Dans la vie quotidienne, la gentillesse devrait être une évidence. Les journées sont plus agréables quand on est entouré de gens souriants qui sont attentifs, solidaires, qui tiennent la porte, indiquent le chemin, cèdent leur place dans les transports en commun et disent merci. Sans gentillesse, nous serions bien peu de chose.

De nombreuses recherches démontrent les bienfaits de la gentillesse sur la santé, sur le moral et dans la vie professionnelle. Ce serait même une preuve d’intelligence. Par exemple, une étude réalisée à l’Université Simon Fraser de Vancouver démontre que les bonnes actions, comme donner à des œuvres de charité, favorisent le bonheur et réduisent le stress.
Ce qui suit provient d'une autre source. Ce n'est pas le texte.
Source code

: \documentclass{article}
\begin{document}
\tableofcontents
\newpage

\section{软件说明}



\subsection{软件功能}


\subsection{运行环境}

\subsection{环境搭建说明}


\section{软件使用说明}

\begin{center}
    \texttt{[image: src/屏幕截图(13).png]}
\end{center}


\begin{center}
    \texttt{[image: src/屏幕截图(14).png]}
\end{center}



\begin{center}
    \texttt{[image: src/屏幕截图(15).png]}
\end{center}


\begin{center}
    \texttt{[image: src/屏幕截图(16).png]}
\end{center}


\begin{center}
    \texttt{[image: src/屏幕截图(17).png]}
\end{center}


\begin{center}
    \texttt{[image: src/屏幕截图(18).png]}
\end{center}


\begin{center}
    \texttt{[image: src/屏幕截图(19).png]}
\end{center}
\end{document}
Lorsque les gens sont généreux, ils se portent mieux : « l’hormone du stress est moins présente dans le sang, nous sécrétons plus de sérotonine, l’hormone de la bonne humeur », selon la chercheuse Lara Aknin. Même chez les enfants, on voit que, lorsqu’ils sont gentils et qu’ils offrent ou partagent leurs jouets, ils sont plus heureux.

LONGUE VIE AUX GENTILS

« Dans notre monde, la gentillesse peut se traduire en mots et en gestes. Cette bienveillance, lorsqu’elle vient du cœur et qu’elle est gratuite, est d’une grande noblesse, c’est important de le signaler », affirme le psychologue Pierre Faubert. Il énumère aussi les bienfaits de la gentillesse : prolonge la durée de vie, augmente les capacités d’apprentissage et les performances de mémoire. « Quand on est gentil et qu’on rend les gens heureux, il n’y a rien de plus gratifiant et vivifiant, même. Ça peut augmenter l’énergie et agir comme un antidépresseur », affirme Pierre Faubert.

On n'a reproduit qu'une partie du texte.